Harry yang sudah bersiap pergi melirik Maya yang menatapnya dengan untaian air mata, "Aku juga. Makannya kamu harus percaya sama aku. Nah, sekarang kamu bayar kopi ini ya. Jam istirahat aku udah habis. Aku mesti balik ke kantor." Ujar Harry menepuk pundak wanita yang masih berusaha tersenyum seraya menghapus jejak-jejak air mata di pipinya.
"Oke. Sayang, kamu enggak mau peluk aku?"
"Maaf sayang, enggak bisa. Biasanya di sini ada karyawan kantor yang nongkrong. Aku enggak mau ada yang laporin hubungan kita ke Lita. Kamu paham kan?" Tanya Harry dengan senyum, Maya terdiam lalu ikut tersenyum meskipun terpaksa.
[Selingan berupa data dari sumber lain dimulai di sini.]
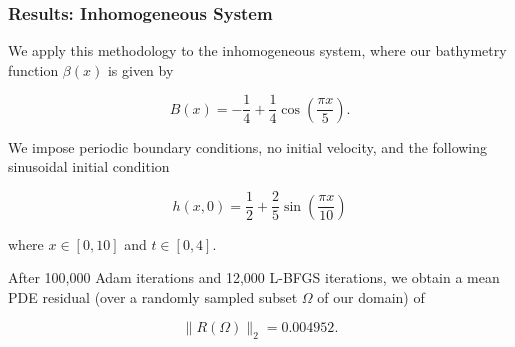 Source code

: \begin{frame}
    \frametitle{Results: Inhomogeneous System}

    We apply this methodology to the inhomogeneous system, where our bathymetry function 
    $\beta(x)$ is given by

    $$
    B(x) = -\frac{1}{4} + \frac{1}{4} \cos{\left( \frac{\pi x}{5} \right)}.
    $$
    
    We impose periodic boundary conditions, no initial velocity, and the following sinusoidal initial condition

    $$
    h(x, 0) = \frac{1}{2} + \frac{2}{5} \sin{\left( \frac{\pi x}{10} \right)}
    $$

    where $x \in [0, 10]$ and $t \in [0, 4]$.

    \medskip
    \pause

    After 100,000 Adam iterations and 12,000 L-BFGS iterations, we obtain a mean PDE residual (over a randomly sampled 
    subset $\Omega$ of our domain) of 
    
    $$
    \lVert R(\Omega) \rVert_2 = 0.004952.
    $$
\end{frame}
"Pinter! Oh ya karena aku lagi stress aku nambah latte sama cake ya. Nanti aku masukin ke tagihan kamu, enggak papa kan?" Tanya Harry dengan senyum, Maya mengangguk dan kali ini ia benar-benar merasa tenang karena sepertinya mood Harry sudah membaik, pria itu sepertinya sudah tidak marah lagi.
"Oke, aku duluan ya...." Pamit Harry
"Oke. semangat ya, kerjanya!" Balas Maya mengelus punggung tangan pria yang memiliki jarak usia jauh dengannya itu. Detik selanjutnya ia melihat pria itu melangkah keluar kafe.
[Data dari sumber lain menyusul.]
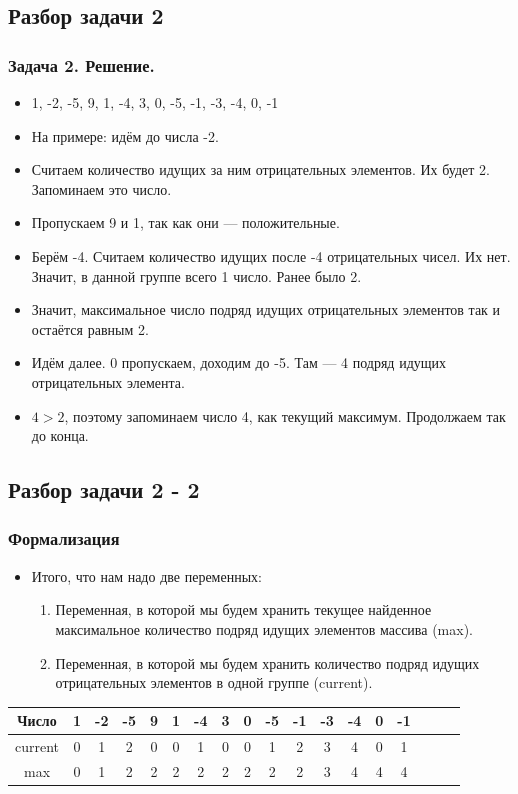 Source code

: \documentclass[compress,red]{beamer}
\begin{document}
\subsection{Разбор задачи 2}
\begin{frame}[fragile]
  \frametitle{Задача 2. Решение.}
  \begin{itemize}
    \item 1, -2, -5, 9, 1, -4, 3, 0, -5, -1, -3, -4, 0, -1
    \item На примере: идём до числа -2.
    \item Считаем количество идущих за ним отрицательных элементов. Их будет 2. Запоминаем это число.
    \item Пропускаем 9 и 1, так как они --- положительные.
    \item Берём -4. Считаем количество идущих после -4 отрицательных чисел. Их нет. Значит, в данной группе всего 1 число. Ранее было 2. 
    \item Значит, максимальное число подряд идущих отрицательных элементов так и остаётся равным 2.
    \item Идём далее. 0 пропускаем, доходим до -5. Там --- 4 подряд идущих отрицательных элемента.
    \item $4>2$, поэтому запоминаем число 4, как текущий максимум. Продолжаем так до конца.
  \end{itemize}
\end{frame}

\subsection{Разбор задачи 2 - 2}
\begin{frame}[fragile]
  \frametitle{Формализация}
  \begin{itemize}
    \item Итого, что нам надо две переменных:
      \begin{enumerate}
        \item Переменная, в которой мы будем хранить текущее найденное максимальное количество подряд идущих элементов массива (max).
        \item Переменная, в которой мы будем хранить количество подряд идущих отрицательных элементов в одной группе (current).
      \end{enumerate}
  \end{itemize}
  
  
  \begin{tabular}{|c|c|c|c|c|c|c|c|c|c|c|c|c|c|c|c|c|c|}
    \hline
    Число   & 1 & -2 & -5 & 9 & 1 & -4 & 3 & 0 & -5 & -1 & -3 & -4 & 0 & -1 \\ \hline
    current & 0 & 1 & 2 & 0 & 0 & 1 & 0 & 0 & 1 & 2 & 3 & 4 & 0 & 1 \\ \hline
    max     & 0 & 1 & 2 & 2 & 2 & 2 & 2 & 2 & 2 & 2 & 3 & 4 & 4 & 4 \\ \hline
  \end{tabular}
  
\end{frame}
\end{document}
Maya terdiam seraya mengelus mulut gelas kopinya. Hitam pekat kopi long black itu seakan menyedot perhatiannya. Permukaan kopi yang terdapat gelembung-gelembung kecil seakan merefleksikan sesuatu di sana. Gelembung itu memutar memori kilas balik yang tak diundangnya.
"Kamu perasaan telponan mulu Ta, telponan sama siapa sih, pacar ya?" Maya meledek anak gadisnya yang baru saja selesai melakukan panggilan dengan seseorang. Panggilan itu terdengar begitu mesra dan intim, sebagai orang tua yang juga pernah melalui masa muda, ia tidak bodoh untuk tidak menyadari bahwa anak gadisnya itu sedang dilanda kasmaran.
"Ih Mama apaan sih," gadis dengan wajah ceria itu merenggut malu-malu.
"Apanya yang apaan? Kamu udah gede, udah waktunya pacaran. Mama enggak bakal larang." Ujar Maya tersenyum hangat.
Gadis itu memutar bola matanya, terlihat menimbang, "Um Lita bakal kenalin, tapi nanti kalau udah jadian. Sekarang Lita kasih tahu aja ya namanya." Lita menutup wajahnya dengan telepon genggam, "Namanya Harry Januardi. Dia satu perusahaan sama Lita tapi beda divisi. Ini fotonya." Ujar Lita seraya menunjukkan foto seorang pemuda bertubuh tinggi, kurus namun terlihat cukup tampan di mata Maya.
"Wah lumayan ganteng," puji Maya.
"Nanti Lita kenalin ya Ma, Lita mau dengar pendapat Mama gimana."
Maya memejamkan netranya berat. Ia benci memori itu, jika ia bisa meminta pada Tuhan secara langsung, ia akan meminta Tuhan untuk menghapus memori itu.
Tapi ia tidak bisa. Ia hanya bisa melanjutkan langkahnya, menuai apa yang ia tanam.